La dinámica de la cata consistió en probar cada cerveza individualmente anotando las características de cada una (como novedad, este año en las botellas han dejado un espacio en la etiqueta para que escribamos la nota de cata).

Después, con una muestra de cada una fuimos comparando entre sí, esperando a que fueran ganando en matices al aumentar la temperatura y finalmente cada participante ordenó las cervezas según su preferencia, y los resultados nos sorprendieron a todos.

Brewdog All Day Long

Brewdog All Day Long

 

PROTOTIPO 1: ALL DAY LONG (Mild Ale)

Maltas: Pale, Cara, Cara Red, Munich, Crystal, Dark Crystal, Rye

Lúpulos: Columbus, Cascade, Amarillo, Centennial

ABV: 2.7%  IBUs: 30  OG: 1.033

Cerveza baja en alcohol y compleja en aromas, hecha con la idea beber a litros después de un duro día de trabajo (de ahí el nombre). De color ambarino-rojizo y cuerpo ligero, nos llamó la atención por la gran cantidad de matices que encontramos en aroma para ser el estilo que es y tener la graduación que tiene. Nada más servir, aromas a cítricos (pomelo y naranja sobre todo) resinas, flores, dando paso a un agradable aroma maltoso a toffee, pasas y caramelo. En boca ligeramente dulce y un amargor final seco con un punto picante (seguramente debido al uso de centeno). A mí me recordó un poco al olor de un Panettone italiano, sobre todo al ganar en temperatura.
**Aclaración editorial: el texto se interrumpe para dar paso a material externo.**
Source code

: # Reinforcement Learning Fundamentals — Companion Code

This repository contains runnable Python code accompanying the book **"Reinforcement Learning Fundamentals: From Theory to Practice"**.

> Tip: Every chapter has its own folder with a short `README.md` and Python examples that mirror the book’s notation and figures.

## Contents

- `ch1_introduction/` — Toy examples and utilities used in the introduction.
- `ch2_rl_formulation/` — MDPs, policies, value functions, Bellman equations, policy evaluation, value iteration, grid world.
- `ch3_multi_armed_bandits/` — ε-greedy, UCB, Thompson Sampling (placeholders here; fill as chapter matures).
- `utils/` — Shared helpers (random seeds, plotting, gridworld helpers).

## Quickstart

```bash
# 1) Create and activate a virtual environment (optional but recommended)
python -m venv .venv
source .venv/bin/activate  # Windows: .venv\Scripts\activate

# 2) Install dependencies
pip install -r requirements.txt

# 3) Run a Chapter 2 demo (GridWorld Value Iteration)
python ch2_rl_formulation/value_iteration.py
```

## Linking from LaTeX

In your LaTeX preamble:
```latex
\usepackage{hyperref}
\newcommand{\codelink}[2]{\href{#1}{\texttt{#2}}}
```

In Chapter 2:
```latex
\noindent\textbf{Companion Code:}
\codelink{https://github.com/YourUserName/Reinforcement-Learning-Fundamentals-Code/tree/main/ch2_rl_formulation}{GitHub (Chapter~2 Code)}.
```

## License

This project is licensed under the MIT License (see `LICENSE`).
CONCLUSIÓN: En general gustó bastante esta cerveza, sobre todo para ser tan suave en alcohol y tener notas dulces pero no llegar a empalagar, sí que se hacía fácil de beber. Interesante sobre todo por la gran cantidad de maltas y lúpulos que tiene, han conseguido una cerveza suave pero compleja y bien equilibrada.

PROTOTIPO 2. ALT AMBER (Altbier)

Brewdog Alt Amber

Brewdog Alt Amber

Maltas: Pale, Munich, Carafa

Lúpulos: Magnum, Hersbrucker

ABV: 5.2%   IBUs: 45   OG: 1.050

Una Altbier con ese toque Brewdog que tanto caracteriza a todas sus cervezas, nada más servirla nos llama la atención su oscuro color cobrizo- marrón oscuro apagado (seguramente debido al toque de la malta negra Carafa) y cuerpo ligero. Aromas a caramelo, flores, toffee, pan tostado, nueces, pasas…En boca dulce pero no demasiado, algo seca, con un final duradero a maltas torrefactas.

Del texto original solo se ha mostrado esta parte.